◆ **ASSIGNMENT**
Could you return every record below exactly as it stands, leaving out the pictures?

◆ **DATASET ENTRIES**
☆ ☆ ☆ ☆ ☆ ☆ ☆

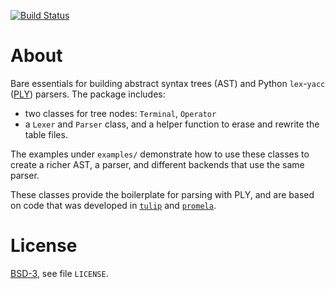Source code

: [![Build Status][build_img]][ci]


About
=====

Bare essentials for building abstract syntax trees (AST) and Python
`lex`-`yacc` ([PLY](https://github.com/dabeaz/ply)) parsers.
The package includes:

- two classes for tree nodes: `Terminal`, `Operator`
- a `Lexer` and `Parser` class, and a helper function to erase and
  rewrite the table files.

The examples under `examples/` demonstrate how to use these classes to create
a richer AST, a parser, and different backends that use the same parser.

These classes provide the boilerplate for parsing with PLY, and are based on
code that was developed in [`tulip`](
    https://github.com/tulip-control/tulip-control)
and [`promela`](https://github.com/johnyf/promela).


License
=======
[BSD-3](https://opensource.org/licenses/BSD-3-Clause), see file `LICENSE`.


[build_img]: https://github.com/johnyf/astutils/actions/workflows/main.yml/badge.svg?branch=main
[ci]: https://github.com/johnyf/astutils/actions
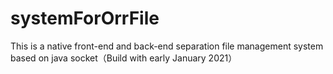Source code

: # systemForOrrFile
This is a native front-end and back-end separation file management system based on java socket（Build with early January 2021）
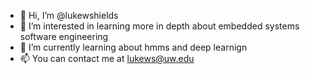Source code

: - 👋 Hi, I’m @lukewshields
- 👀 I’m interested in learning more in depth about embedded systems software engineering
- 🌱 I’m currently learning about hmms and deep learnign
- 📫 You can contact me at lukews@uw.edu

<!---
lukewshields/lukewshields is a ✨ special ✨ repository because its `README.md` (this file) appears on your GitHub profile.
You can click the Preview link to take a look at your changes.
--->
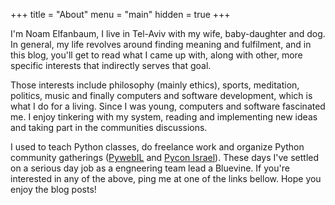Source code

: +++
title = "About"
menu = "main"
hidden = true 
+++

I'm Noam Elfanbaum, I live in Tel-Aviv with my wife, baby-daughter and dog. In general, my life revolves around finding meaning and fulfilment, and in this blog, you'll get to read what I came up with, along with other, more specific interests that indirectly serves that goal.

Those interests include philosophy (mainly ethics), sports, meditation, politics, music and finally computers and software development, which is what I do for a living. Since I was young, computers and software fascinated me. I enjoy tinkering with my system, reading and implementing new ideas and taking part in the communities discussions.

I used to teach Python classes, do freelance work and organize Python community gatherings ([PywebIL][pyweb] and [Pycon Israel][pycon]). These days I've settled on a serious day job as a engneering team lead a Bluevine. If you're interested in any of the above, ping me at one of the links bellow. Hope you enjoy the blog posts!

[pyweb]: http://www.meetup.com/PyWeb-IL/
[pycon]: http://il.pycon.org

☆ ☆ ☆ ☆ ☆ ☆ ☆

◆ **WRITTEN ANSWER**
Source code

: [![Build Status][build_img]][ci]


About
=====

Bare essentials for building abstract syntax trees (AST) and Python
`lex`-`yacc` ([PLY](https://github.com/dabeaz/ply)) parsers.
The package includes:

- two classes for tree nodes: `Terminal`, `Operator`
- a `Lexer` and `Parser` class, and a helper function to erase and
  rewrite the table files.

The examples under `examples/` demonstrate how to use these classes to create
a richer AST, a parser, and different backends that use the same parser.

These classes provide the boilerplate for parsing with PLY, and are based on
code that was developed in [`tulip`](
    https://github.com/tulip-control/tulip-control)
and [`promela`](https://github.com/johnyf/promela).


License
=======
[BSD-3](https://opensource.org/licenses/BSD-3-Clause), see file `LICENSE`.


[build_img]: https://github.com/johnyf/astutils/actions/workflows/main.yml/badge.svg?branch=main
[ci]: https://github.com/johnyf/astutils/actions
Source code

: # systemForOrrFile
This is a native front-end and back-end separation file management system based on java socket（Build with early January 2021）
Source code

: - 👋 Hi, I’m @lukewshields
- 👀 I’m interested in learning more in depth about embedded systems software engineering
- 🌱 I’m currently learning about hmms and deep learnign
- 📫 You can contact me at lukews@uw.edu

<!---
lukewshields/lukewshields is a ✨ special ✨ repository because its `README.md` (this file) appears on your GitHub profile.
You can click the Preview link to take a look at your changes.
--->
Source code

: +++
title = "About"
menu = "main"
hidden = true 
+++

I'm Noam Elfanbaum, I live in Tel-Aviv with my wife, baby-daughter and dog. In general, my life revolves around finding meaning and fulfilment, and in this blog, you'll get to read what I came up with, along with other, more specific interests that indirectly serves that goal.

Those interests include philosophy (mainly ethics), sports, meditation, politics, music and finally computers and software development, which is what I do for a living. Since I was young, computers and software fascinated me. I enjoy tinkering with my system, reading and implementing new ideas and taking part in the communities discussions.

I used to teach Python classes, do freelance work and organize Python community gatherings ([PywebIL][pyweb] and [Pycon Israel][pycon]). These days I've settled on a serious day job as a engneering team lead a Bluevine. If you're interested in any of the above, ping me at one of the links bellow. Hope you enjoy the blog posts!

[pyweb]: http://www.meetup.com/PyWeb-IL/
[pycon]: http://il.pycon.org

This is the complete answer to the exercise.